Former Center for Oral Biology Chair William Bowen Dies
William H. Bowen, B.D.S., Ph.D. passed away suddenly on November 15, 2016.
Dr. Bowen, originally from Enniscorthy, Ireland, received his B.D.S. from the National University of Ireland, and then moved to Rochester for his residency and master’s degree from the Eastman Dental Center and the School of Medicine and Dentistry, respectively. He returned to England for his doctoral work at the University of London, in oral bacteriology and cariology.
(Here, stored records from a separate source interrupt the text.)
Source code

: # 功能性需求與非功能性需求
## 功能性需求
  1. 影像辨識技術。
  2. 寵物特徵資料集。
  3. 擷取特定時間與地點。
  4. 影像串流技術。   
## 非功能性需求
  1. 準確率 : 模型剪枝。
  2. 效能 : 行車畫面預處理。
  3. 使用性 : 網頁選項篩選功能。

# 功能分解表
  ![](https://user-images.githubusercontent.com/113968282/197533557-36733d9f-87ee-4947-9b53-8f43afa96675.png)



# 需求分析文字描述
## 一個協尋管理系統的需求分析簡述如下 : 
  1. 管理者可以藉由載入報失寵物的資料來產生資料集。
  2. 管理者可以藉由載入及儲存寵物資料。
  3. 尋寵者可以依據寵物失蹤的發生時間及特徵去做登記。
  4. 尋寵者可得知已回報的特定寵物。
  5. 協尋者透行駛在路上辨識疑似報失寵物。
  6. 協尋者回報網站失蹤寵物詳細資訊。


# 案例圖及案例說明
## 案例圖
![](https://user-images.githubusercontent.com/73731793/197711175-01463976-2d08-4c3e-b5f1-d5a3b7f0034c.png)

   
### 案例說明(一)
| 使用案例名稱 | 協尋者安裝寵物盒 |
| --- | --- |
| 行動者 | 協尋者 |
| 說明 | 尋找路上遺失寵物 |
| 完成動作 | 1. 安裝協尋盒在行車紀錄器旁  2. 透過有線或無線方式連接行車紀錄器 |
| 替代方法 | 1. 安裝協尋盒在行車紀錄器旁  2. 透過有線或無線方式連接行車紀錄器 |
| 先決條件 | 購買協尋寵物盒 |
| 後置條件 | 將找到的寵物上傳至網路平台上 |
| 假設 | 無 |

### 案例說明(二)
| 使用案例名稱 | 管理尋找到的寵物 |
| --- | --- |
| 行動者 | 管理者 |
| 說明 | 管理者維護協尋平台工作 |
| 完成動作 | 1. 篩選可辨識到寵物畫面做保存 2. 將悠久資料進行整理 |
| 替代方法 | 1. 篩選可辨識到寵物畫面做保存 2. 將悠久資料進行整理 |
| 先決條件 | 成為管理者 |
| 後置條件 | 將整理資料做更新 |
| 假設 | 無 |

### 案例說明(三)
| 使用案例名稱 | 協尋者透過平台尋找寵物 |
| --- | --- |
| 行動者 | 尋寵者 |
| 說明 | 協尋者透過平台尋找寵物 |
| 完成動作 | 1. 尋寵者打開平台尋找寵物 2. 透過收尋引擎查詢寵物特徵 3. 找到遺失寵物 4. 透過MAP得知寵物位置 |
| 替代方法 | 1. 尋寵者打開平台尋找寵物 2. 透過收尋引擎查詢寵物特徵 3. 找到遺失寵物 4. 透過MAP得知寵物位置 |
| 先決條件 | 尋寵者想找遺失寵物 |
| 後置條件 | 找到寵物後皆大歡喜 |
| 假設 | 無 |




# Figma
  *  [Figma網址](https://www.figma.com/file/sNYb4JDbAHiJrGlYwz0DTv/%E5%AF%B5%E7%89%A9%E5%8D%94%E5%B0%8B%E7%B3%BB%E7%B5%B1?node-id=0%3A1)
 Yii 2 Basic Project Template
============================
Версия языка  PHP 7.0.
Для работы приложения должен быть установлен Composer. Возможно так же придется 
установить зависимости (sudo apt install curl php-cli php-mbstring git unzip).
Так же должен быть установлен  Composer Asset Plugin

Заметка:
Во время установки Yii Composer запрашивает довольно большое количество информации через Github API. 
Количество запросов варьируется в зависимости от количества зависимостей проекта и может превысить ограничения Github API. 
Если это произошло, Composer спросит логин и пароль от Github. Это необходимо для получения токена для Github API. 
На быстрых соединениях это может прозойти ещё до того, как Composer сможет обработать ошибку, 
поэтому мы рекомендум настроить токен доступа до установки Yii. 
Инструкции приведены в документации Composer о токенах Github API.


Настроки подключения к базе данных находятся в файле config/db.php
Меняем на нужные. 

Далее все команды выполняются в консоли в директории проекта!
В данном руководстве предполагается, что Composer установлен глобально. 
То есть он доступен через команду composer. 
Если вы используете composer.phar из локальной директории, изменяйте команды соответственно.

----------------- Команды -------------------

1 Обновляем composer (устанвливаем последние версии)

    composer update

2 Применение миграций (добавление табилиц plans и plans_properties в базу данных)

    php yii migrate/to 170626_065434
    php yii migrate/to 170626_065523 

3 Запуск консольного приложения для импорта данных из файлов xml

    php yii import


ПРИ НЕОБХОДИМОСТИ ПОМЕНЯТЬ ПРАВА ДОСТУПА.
In the ensuing years, Dr. Bowen held several Fellowships at the Royal College of Surgeons (London), before returning to the United States as the Chief of Caries Prevention and the Research Branch of the National Caries Program at the National Institute for Dental Research at NIH. In 1982, he returned to Rochester, as the Margaret and Cy Welcher Professor of Dental Research, the Chair of Dental Research (now the Center for Oral Biology, part of Eastman Institute for Oral Health) and Professor of Microbiology & Immunology in the School of Medicine and Dentistry.
Dr. Bowen was a highly accomplished scientist, mentor, and leader in his field. He consulted for numerous countries on oral health and caries prevention, in addition to his service to the FDA, the Public Health Service, the Federal Trade Commission, the European Commission, and the American Dental Services. He held every elected office in the International Association for Dental Research, the American Association for Dental Research, and he was a Fellow of the American Association for the Advancement of Science, the European Organization for Caries Research, and member of the National Academy of Sciences Institute of Medicine of the United States. He was also an elected member of the College of Surgeons of England and the College of Surgeons of his native Ireland.
Dr. Bowen published more than 300 articles, books, and book chapters and received five honorary doctorates from Institutions outside of the United States.
His is survived by his wife Carole, their five children and their 11 grandchildren. He will be greatly missed by his family, his friends in the scientific and equestrian communities, and those of us fortunate enough to have been his colleagues and students.